Yet, the whisper in my mind was this: There’s no rational time to take a pilgrimage.
It’s a call, a summons.
There’s a cost to saying yes.
But it costs more to say no.
Time slowed in the Legacy Museum, just like it slows in the Holocaust Museum and Pearl Harbor. Memorials like these suspend time. They’re the opposite Disney World or Atlantis, escapes that have an addictive ability to remove us from the real and replace it with the pleasurable. Americans spend billions of dollars for those experiences—experiences let us forget.
How much should we pay to remember?
Wandering through the museum, I read advertisements placed by former slaves after the Civil War. They were looking for missing relatives—a child, a parent, a spouse. I wondered if any of them had been reunited. I looked into the eyes of the people photographed—sharecroppers without shoes, young white men holding pro-segregation signs with such confidence—and I pondered what happened to each of them.
Towards the end of the visit, I spoke with a security worker who stood quietly against the wall in one of the exhibition rooms.
“It must be difficult to spend every day here,” I said.
She shifted from one foot to the other. “It gives me hope.”
“How’s that?” I said.
“I watch each person take a moment to remember this history. They can change the future if they’re aware of what happened, every single one of them.”
I thought of my colleague, Stephanie Arel, who spent months visiting memorials around the world and speaking those who work in them. She describes many of these workers as what Henri Nouwen calls“wounded healers,” people who transform their own suffering to “become a source of life for others.” It’s counterintuitive work because we often believe proximity to grief deepens it. But really, it does the opposite.
It clarifies.
It connects.
It restores hope and creates the possibility for change.
I looked around me: How many of the people here were wounded healers? Imagine all they could transform.
Ahead of me was a group of high school students. Retirees walked behind. All of them had chosen to witness this history on a sunny spring day when they could have taken a hike, brunched on avocado toast. Instead, they opted remember the past because it’s one way to breathe hope into the future.
This is the heart of a pilgrimage—it’s a journey that changes by challenging. People might sit in silence at a convent or walk miles along the Camino with blistered feet. Sometimes, they undertake these journeys to make penance for wrongdoing, or they’re trying to become closer to God. Other times, they’re experiencing grief and yearn for the weight of their suffering to ease.
Often, people visit religious sites for pilgrimages, but not always. The pilgrimage might be to a childhood home or a historic place—locations that matter for different reasons. Still, there’s usually something spiritual at stake—to atone or to simply give thanks.

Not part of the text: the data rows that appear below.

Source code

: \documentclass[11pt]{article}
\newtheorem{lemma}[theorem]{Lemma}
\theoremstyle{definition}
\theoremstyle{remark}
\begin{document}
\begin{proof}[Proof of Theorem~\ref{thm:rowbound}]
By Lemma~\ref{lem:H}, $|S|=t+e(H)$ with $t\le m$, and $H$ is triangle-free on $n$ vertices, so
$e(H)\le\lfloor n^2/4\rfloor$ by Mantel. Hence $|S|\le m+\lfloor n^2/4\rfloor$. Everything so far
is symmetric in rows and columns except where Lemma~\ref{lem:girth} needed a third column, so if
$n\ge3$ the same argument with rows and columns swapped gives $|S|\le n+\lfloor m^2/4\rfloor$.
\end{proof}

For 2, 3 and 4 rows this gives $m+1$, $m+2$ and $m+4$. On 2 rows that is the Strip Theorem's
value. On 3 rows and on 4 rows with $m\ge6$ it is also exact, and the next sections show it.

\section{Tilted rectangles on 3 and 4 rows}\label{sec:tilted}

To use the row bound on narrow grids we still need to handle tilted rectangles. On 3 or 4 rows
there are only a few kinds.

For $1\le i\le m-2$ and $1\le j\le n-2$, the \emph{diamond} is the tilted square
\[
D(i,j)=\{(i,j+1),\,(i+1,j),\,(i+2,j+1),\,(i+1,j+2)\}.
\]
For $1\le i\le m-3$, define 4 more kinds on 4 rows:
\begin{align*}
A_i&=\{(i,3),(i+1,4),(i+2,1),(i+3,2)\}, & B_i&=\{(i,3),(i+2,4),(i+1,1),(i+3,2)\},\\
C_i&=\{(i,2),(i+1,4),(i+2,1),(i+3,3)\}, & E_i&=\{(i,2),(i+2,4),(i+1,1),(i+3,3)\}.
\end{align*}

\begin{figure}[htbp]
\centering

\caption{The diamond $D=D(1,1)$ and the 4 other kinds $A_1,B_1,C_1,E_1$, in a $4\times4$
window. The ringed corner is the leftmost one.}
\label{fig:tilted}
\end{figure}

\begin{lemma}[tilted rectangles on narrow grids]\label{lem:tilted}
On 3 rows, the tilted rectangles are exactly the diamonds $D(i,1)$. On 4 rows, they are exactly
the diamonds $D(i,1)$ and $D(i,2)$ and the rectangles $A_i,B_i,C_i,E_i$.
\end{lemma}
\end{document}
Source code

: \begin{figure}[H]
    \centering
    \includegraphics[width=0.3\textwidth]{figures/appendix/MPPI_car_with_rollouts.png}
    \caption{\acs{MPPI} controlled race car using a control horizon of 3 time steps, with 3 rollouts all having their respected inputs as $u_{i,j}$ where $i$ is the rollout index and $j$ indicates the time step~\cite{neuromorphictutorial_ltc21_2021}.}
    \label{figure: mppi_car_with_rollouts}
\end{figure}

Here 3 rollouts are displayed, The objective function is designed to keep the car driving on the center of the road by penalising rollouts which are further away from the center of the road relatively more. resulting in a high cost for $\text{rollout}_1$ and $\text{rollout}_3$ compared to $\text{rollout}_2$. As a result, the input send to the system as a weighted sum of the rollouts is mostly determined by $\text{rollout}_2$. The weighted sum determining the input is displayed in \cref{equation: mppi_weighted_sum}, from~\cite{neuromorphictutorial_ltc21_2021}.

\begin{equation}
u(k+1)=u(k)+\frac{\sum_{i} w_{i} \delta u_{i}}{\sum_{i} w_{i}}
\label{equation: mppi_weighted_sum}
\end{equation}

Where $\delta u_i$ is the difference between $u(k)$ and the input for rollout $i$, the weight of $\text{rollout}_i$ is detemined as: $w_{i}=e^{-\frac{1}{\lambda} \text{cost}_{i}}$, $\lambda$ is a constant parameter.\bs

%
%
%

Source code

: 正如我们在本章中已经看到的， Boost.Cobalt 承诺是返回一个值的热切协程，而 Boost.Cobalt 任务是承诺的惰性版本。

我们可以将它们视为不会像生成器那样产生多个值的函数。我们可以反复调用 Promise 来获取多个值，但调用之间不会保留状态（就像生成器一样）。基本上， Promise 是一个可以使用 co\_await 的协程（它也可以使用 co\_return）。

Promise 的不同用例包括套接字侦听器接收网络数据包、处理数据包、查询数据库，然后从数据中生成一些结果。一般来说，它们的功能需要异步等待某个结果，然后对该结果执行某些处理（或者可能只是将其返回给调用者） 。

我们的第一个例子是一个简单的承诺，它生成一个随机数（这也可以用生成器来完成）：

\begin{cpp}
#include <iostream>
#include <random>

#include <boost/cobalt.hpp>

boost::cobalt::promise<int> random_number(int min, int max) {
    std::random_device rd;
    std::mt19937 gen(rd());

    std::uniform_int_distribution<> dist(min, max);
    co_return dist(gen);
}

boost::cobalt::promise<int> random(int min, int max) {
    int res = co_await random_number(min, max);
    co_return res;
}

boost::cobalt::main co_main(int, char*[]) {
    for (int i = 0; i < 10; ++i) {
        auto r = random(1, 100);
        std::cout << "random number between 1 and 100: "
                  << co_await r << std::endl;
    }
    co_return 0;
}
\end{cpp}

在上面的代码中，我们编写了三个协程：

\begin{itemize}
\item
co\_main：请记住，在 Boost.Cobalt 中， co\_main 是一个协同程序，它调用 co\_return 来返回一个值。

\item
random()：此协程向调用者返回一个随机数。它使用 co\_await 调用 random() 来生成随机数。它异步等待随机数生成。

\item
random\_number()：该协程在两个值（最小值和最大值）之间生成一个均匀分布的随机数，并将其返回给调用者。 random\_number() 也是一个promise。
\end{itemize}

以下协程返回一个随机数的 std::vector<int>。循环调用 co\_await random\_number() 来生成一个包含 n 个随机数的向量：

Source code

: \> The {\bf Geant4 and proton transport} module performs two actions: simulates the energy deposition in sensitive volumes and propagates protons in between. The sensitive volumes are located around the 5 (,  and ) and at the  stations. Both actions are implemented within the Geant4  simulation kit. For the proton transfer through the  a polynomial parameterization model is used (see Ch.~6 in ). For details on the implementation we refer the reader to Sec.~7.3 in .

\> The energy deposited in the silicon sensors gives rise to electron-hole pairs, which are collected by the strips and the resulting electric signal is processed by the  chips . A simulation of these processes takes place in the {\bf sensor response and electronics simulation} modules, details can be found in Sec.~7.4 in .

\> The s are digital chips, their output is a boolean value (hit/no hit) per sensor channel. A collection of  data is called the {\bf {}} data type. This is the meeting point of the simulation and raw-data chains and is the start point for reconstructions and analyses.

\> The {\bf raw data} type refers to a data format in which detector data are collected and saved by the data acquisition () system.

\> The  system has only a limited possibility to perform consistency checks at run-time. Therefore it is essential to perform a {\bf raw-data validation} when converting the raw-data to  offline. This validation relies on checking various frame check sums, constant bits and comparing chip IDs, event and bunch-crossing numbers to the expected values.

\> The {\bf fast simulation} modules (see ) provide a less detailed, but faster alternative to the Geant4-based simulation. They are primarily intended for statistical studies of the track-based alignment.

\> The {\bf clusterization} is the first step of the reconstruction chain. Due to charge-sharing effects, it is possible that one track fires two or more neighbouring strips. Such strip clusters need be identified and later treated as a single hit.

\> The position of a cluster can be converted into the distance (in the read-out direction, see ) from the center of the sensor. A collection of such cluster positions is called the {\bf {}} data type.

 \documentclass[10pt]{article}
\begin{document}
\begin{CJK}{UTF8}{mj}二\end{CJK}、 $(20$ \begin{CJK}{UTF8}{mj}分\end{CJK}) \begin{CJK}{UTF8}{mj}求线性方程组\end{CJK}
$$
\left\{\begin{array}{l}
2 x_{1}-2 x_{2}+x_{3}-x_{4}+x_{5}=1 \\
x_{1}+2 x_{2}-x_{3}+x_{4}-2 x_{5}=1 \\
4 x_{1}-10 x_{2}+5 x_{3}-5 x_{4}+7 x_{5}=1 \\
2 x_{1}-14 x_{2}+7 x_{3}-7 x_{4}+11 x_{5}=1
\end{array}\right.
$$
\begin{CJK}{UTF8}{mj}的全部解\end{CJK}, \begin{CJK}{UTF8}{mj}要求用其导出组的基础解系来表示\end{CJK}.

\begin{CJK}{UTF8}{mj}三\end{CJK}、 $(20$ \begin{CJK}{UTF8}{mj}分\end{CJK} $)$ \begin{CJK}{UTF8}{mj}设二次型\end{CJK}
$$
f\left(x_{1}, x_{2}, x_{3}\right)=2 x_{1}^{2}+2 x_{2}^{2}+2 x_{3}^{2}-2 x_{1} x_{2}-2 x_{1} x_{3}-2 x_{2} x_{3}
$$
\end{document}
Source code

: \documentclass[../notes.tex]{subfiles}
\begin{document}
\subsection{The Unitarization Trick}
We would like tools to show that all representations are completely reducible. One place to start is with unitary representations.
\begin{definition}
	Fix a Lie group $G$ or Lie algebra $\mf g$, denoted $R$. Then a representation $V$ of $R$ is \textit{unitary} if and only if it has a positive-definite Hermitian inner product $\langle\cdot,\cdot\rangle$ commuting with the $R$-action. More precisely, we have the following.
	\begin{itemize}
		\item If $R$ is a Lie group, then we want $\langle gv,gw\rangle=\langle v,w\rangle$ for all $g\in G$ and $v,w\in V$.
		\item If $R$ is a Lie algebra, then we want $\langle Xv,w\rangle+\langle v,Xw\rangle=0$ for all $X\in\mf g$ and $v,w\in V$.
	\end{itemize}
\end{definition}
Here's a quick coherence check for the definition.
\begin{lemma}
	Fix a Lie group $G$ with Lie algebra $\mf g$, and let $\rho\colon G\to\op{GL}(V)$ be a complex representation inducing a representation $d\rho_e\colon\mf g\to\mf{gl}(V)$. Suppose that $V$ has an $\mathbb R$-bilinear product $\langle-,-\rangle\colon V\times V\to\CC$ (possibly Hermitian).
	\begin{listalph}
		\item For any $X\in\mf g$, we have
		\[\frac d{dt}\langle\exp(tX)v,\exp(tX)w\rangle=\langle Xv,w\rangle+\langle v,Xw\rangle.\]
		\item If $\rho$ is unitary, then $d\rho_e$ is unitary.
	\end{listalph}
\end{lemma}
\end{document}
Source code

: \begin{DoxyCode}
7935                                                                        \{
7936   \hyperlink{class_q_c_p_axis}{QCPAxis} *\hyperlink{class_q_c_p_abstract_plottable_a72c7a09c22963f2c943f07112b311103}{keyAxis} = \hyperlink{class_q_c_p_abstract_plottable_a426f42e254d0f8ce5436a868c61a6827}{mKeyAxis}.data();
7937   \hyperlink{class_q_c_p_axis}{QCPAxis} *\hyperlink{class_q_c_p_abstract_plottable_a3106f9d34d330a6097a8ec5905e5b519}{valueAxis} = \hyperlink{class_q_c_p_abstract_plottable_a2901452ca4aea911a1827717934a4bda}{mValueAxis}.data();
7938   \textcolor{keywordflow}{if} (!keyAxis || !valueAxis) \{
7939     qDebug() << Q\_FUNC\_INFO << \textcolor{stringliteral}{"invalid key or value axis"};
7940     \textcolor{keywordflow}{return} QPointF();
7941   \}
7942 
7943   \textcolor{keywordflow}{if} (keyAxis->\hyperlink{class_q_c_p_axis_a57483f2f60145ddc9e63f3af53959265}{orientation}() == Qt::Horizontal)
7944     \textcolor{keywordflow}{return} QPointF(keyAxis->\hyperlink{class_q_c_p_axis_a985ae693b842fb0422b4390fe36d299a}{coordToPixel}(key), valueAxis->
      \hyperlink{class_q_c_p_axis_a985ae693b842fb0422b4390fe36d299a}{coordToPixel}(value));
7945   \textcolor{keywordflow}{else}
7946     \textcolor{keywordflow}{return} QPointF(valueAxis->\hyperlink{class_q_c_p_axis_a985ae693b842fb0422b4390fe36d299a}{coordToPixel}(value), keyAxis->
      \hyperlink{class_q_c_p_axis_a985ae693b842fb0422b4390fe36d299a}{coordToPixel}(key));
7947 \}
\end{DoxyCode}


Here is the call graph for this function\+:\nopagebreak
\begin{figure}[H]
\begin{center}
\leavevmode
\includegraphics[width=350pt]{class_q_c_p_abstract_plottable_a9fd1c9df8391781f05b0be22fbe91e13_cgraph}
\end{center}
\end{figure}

For me, the Legacy Museum was a pilgrimage unplanned. I didn’t expect to be there that morning—I intended to take my daughter to ballet. And yet, there I was, learning about how the world I live in now descended from this history—from the choices some people made and the choices others didn’t have the freedom to decide. Seeing the faces of those individuals and reading their stories of trauma was difficult. It also changed me. I hope I’ll live differently because of what I witnessed.
This morning, I’m remembering the high school students, the retirees, and the people in the photographs. I’m thinking of my friend, who extended that last-minute invitation. I’m reflecting on the security worker keeping watch over every visitor who paused, who looked, who remembered. I’m recalling that pilgrims don’t travel alone, that there’s safety in numbers.
How did each of them say yes?
How will you?



This essay gave me chills and goose bumps over and over… so many emotions and so much gratitude that you came into my life decades ago so I could still benefit from your wisdom. I can definitely relate to how you felt in this particular museum—I have been to the Holocaust museum twice. Once with my father (whose father was Jewish) right when it opened, and once again by myself about 8 years ago. Both visits have greatly affected me. Then two summers ago while driving from Winnipeg back to southeast Florida we happened to stay in Tulsa, Oklahoma for a night. Out of all the things we could have done on our one free afternoon, my husband and teenagers chose to go to the Greenwood Rising Black Wall St. History Center. It was tucked away on a side street with not much else around, but inside those walls were stories that every American needs to know about. I will have to make time to go to more places like this on my future travels.
Love you friend.
I’ve found my moving from comfort to discomfort helping my ability to remember. That is pilgrimage…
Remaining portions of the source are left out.